Search the material below for the string "centered" and copy each line where it appears.

### TASK INPUT
····················

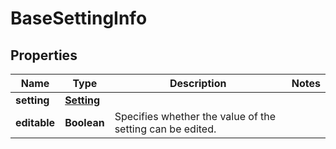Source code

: # BaseSettingInfo

## Properties
Name | Type | Description | Notes
------------ | ------------- | ------------- | -------------
**setting** | [**Setting**](Setting.md) |  | 
**editable** | **Boolean** | Specifies whether the value of the setting can be edited. | 
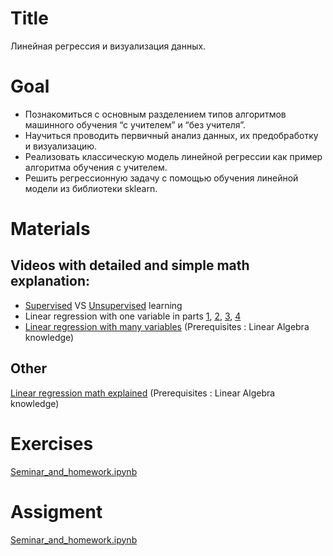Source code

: # Title
Линейная регрессия и визуализация данных.

# Goal
- Познакомиться с основным разделением типов алгоритмов машинного обучения “с учителем” и “без учителя”.
- Научиться проводить первичный анализ данных, их предобработку и визуализацию.
- Реализовать классическую модель линейной регрессии как пример алгоритма обучения с учителем.
- Решить регрессионную задачу с помощью обучения линейной модели из библиотеки sklearn. 

# Materials
## Videos with detailed and simple math explanation: 
- [Supervised](https://www.youtube.com/watch?v=bQI5uDxrFfA&list=PLLssT5z_DsK-h9vYZkQkYNWcItqhlRJLN&index=2&ab_channel=ArtificialIntelligence-AllinOne) VS [Unsupervised](https://www.youtube.com/watch?v=jAA2g9ItoAc&list=PLLssT5z_DsK-h9vYZkQkYNWcItqhlRJLN&index=3&ab_channel=ArtificialIntelligence-AllinOne) learning 
- Linear regression with one variable in parts [1](https://www.youtube.com/watch?v=kHwlB_j7Hkc&list=PLLssT5z_DsK-h9vYZkQkYNWcItqhlRJLN&index=4&ab_channel=ArtificialIntelligence-AllinOne), [2](https://www.youtube.com/watch?v=yuH4iRcggMw&list=PLLssT5z_DsK-h9vYZkQkYNWcItqhlRJLN&index=5&ab_channel=ArtificialIntelligence-AllinOne), [3](https://www.youtube.com/watch?v=yR2ipCoFvNo&list=PLLssT5z_DsK-h9vYZkQkYNWcItqhlRJLN&index=6&ab_channel=ArtificialIntelligence-AllinOne), [4](https://www.youtube.com/watch?v=0kns1gXLYg4&list=PLLssT5z_DsK-h9vYZkQkYNWcItqhlRJLN&index=7&ab_channel=ArtificialIntelligence-AllinOne) 
- [Linear regression with many variables](https://www.youtube.com/watch?v=Q4GNLhRtZNc&list=PLLssT5z_DsK-h9vYZkQkYNWcItqhlRJLN&index=18&ab_channel=ArtificialIntelligence-AllinOne) (Prerequisites : Linear Algebra knowledge) 

## Other
[Linear regression math explained](https://habr.com/ru/company/ods/blog/323890/) (Prerequisites : Linear Algebra knowledge) 

# Exercises
[Seminar_and_homework.ipynb](https://github.com/dr-leto/ml-intro/blob/2021/2_linear_regression/seminar_and_homework.ipynb)

# Assigment
[Seminar_and_homework.ipynb](https://github.com/dr-leto/ml-intro/blob/2021/2_linear_regression/seminar_and_homework.ipynb)
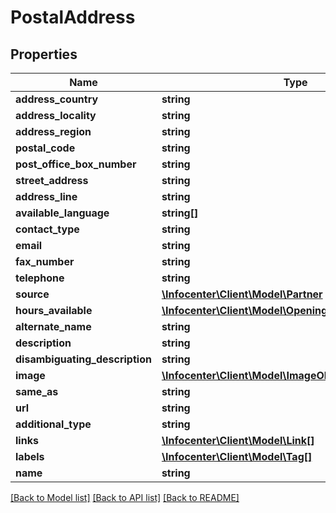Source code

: # PostalAddress

## Properties
Name | Type | Description | Notes
------------ | ------------- | ------------- | -------------
**address_country** | **string** |  | [optional] 
**address_locality** | **string** |  | [optional] 
**address_region** | **string** |  | [optional] 
**postal_code** | **string** |  | [optional] 
**post_office_box_number** | **string** |  | [optional] 
**street_address** | **string** |  | [optional] 
**address_line** | **string** |  | [optional] 
**available_language** | **string[]** |  | [optional] 
**contact_type** | **string** |  | [optional] 
**email** | **string** |  | [optional] 
**fax_number** | **string** |  | [optional] 
**telephone** | **string** |  | [optional] 
**source** | [**\Infocenter\Client\Model\Partner**](Partner.md) |  | [optional] 
**hours_available** | [**\Infocenter\Client\Model\OpeningHoursSpecification[]**](OpeningHoursSpecification.md) |  | [optional] 
**alternate_name** | **string** |  | [optional] 
**description** | **string** |  | [optional] 
**disambiguating_description** | **string** |  | [optional] 
**image** | [**\Infocenter\Client\Model\ImageObject**](ImageObject.md) |  | [optional] 
**same_as** | **string** |  | [optional] 
**url** | **string** |  | [optional] 
**additional_type** | **string** |  | [optional] 
**links** | [**\Infocenter\Client\Model\Link[]**](Link.md) |  | [optional] 
**labels** | [**\Infocenter\Client\Model\Tag[]**](Tag.md) |  | [optional] 
**name** | **string** |  | [optional] 

[[Back to Model list]](../../README.md#documentation-for-models) [[Back to API list]](../../README.md#documentation-for-api-endpoints) [[Back to README]](../../README.md)

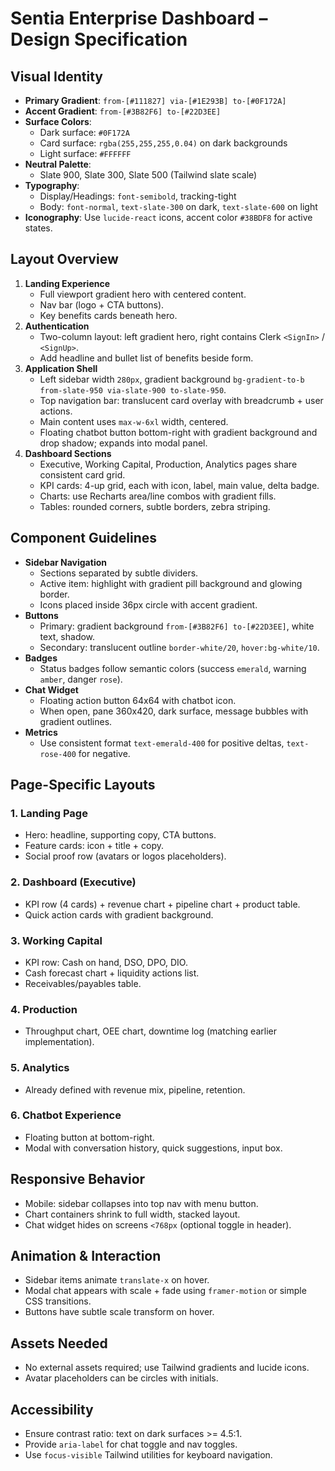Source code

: ﻿# Sentia Enterprise Dashboard – Design Specification

## Visual Identity
- **Primary Gradient**: `from-[#111827] via-[#1E293B] to-[#0F172A]`
- **Accent Gradient**: `from-[#3B82F6] to-[#22D3EE]`
- **Surface Colors**: 
  - Dark surface: `#0F172A`
  - Card surface: `rgba(255,255,255,0.04)` on dark backgrounds
  - Light surface: `#FFFFFF`
- **Neutral Palette**:
  - Slate 900, Slate 300, Slate 500 (Tailwind slate scale)
- **Typography**:
  - Display/Headings: `font-semibold`, tracking-tight
  - Body: `font-normal`, `text-slate-300` on dark, `text-slate-600` on light
- **Iconography**: Use `lucide-react` icons, accent color `#38BDF8` for active states.

## Layout Overview
1. **Landing Experience**
   - Full viewport gradient hero with centered content.
   - Nav bar (logo + CTA buttons).
   - Key benefits cards beneath hero.
2. **Authentication**
   - Two-column layout: left gradient hero, right contains Clerk `<SignIn>` / `<SignUp>`.
   - Add headline and bullet list of benefits beside form.
3. **Application Shell**
   - Left sidebar width `280px`, gradient background `bg-gradient-to-b from-slate-950 via-slate-900 to-slate-950`.
   - Top navigation bar: translucent card overlay with breadcrumb + user actions.
   - Main content uses `max-w-6xl` width, centered.
   - Floating chatbot button bottom-right with gradient background and drop shadow; expands into modal panel.
4. **Dashboard Sections**
   - Executive, Working Capital, Production, Analytics pages share consistent card grid.
   - KPI cards: 4-up grid, each with icon, label, main value, delta badge.
   - Charts: use Recharts area/line combos with gradient fills.
   - Tables: rounded corners, subtle borders, zebra striping.

## Component Guidelines
- **Sidebar Navigation**
  - Sections separated by subtle dividers.
  - Active item: highlight with gradient pill background and glowing border.
  - Icons placed inside 36px circle with accent gradient.
- **Buttons**
  - Primary: gradient background `from-[#3B82F6] to-[#22D3EE]`, white text, shadow.
  - Secondary: translucent outline `border-white/20`, `hover:bg-white/10`.
- **Badges**
  - Status badges follow semantic colors (success `emerald`, warning `amber`, danger `rose`).
- **Chat Widget**
  - Floating action button 64x64 with chatbot icon.
  - When open, pane 360x420, dark surface, message bubbles with gradient outlines.
- **Metrics**
  - Use consistent format `text-emerald-400` for positive deltas, `text-rose-400` for negative.

## Page-Specific Layouts
### 1. Landing Page
- Hero: headline, supporting copy, CTA buttons.
- Feature cards: icon + title + copy.
- Social proof row (avatars or logos placeholders).

### 2. Dashboard (Executive)
- KPI row (4 cards) + revenue chart + pipeline chart + product table.
- Quick action cards with gradient background.

### 3. Working Capital
- KPI row: Cash on hand, DSO, DPO, DIO.
- Cash forecast chart + liquidity actions list.
- Receivables/payables table.

### 4. Production
- Throughput chart, OEE chart, downtime log (matching earlier implementation).

### 5. Analytics
- Already defined with revenue mix, pipeline, retention.

### 6. Chatbot Experience
- Floating button at bottom-right.
- Modal with conversation history, quick suggestions, input box.

## Responsive Behavior
- Mobile: sidebar collapses into top nav with menu button.
- Chart containers shrink to full width, stacked layout.
- Chat widget hides on screens `<768px` (optional toggle in header).

## Animation & Interaction
- Sidebar items animate `translate-x` on hover.
- Modal chat appears with scale + fade using `framer-motion` or simple CSS transitions.
- Buttons have subtle scale transform on hover.

## Assets Needed
- No external assets required; use Tailwind gradients and lucide icons.
- Avatar placeholders can be circles with initials.

## Accessibility
- Ensure contrast ratio: text on dark surfaces >= 4.5:1.
- Provide `aria-label` for chat toggle and nav toggles.
- Use `focus-visible` Tailwind utilities for keyboard navigation.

····················

### ANSWER BOX
   - Full viewport gradient hero with centered content.
   - Main content uses `max-w-6xl` width, centered.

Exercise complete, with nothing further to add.